Por otra parte, conocido el estado sentimental de la clase burguesa en general, toda regresión en materias sociales constituye al fin una de sus especiales preocupaciones.
Saben que con el grado de consideración moral que han logrado los obreros no basta para acabar con un estado de cosas como el sistema actual de producción; pero tiene el suficiente buen sentido para comprender que las conquistas de los primeros años de organización no fueron gran cosa en sí hasta que se comprobó un poco después la relación estrecha en que estaban con las reclamaciones posteriores.

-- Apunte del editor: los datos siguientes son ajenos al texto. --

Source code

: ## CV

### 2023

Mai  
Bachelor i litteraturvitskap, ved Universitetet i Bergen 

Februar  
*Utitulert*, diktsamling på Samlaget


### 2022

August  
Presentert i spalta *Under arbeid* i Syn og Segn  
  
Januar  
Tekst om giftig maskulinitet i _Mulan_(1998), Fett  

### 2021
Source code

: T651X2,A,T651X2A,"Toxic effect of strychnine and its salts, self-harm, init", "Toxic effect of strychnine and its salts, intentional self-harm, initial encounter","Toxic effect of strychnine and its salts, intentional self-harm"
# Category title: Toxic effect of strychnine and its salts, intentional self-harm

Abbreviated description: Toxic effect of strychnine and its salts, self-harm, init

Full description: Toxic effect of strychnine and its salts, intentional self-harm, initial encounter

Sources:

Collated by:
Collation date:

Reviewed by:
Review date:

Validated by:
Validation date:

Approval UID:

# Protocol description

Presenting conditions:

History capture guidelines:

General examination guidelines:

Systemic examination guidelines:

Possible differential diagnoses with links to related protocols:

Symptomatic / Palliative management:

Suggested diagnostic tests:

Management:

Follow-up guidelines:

Para influir en la mentalidad obrera, algunas veces no han reparado en desacreditar las conquistas que se lograron con la intervención del poder público. Ejemplo bien reciente de ello es la persistente campaña contra la Ley del Retiro Obrero.
El procedimiento más usual entre los patronos no ha sido proponer reformas que, mejorando esta ley, alivien en mayor proporción la situación de los trabajadores, sino repetir una y otra vez que esto debe hacerse por acuerdo mutuo entre patronos y obreros, sin intervención tutelar de organismos oficiales. Este argumento, que oyen con simpatía aquellos trabajadores que sólo ven la posibilidad de mejorar mediante el frecuente empleo de las huelgas, se utiliza por los patronos para mantener el escepticismo entre nosotros, mientras dejan de sufrir las consecuencias materiales que les impone la Ley del Retiro.
La línea de conducta más conveniente para las organizaciones obreras nos parece debe ser la defensa del principio de Retiro Obrero, que no puede confundirse con un estado de conformidad absoluta con lo legislado hasta ahora. Muy al contrario: dado el concepto de la cuestión social que debe tener el hombre que aspire a emanciparse colectivamente, esto nos parece una pequeña parte de la riqueza social a que tenemos derecho.
Pero ello no será razón bastante a decidirnos por una solución extrema, en la que coinciden y de la cual se benefician nuestros enemigos.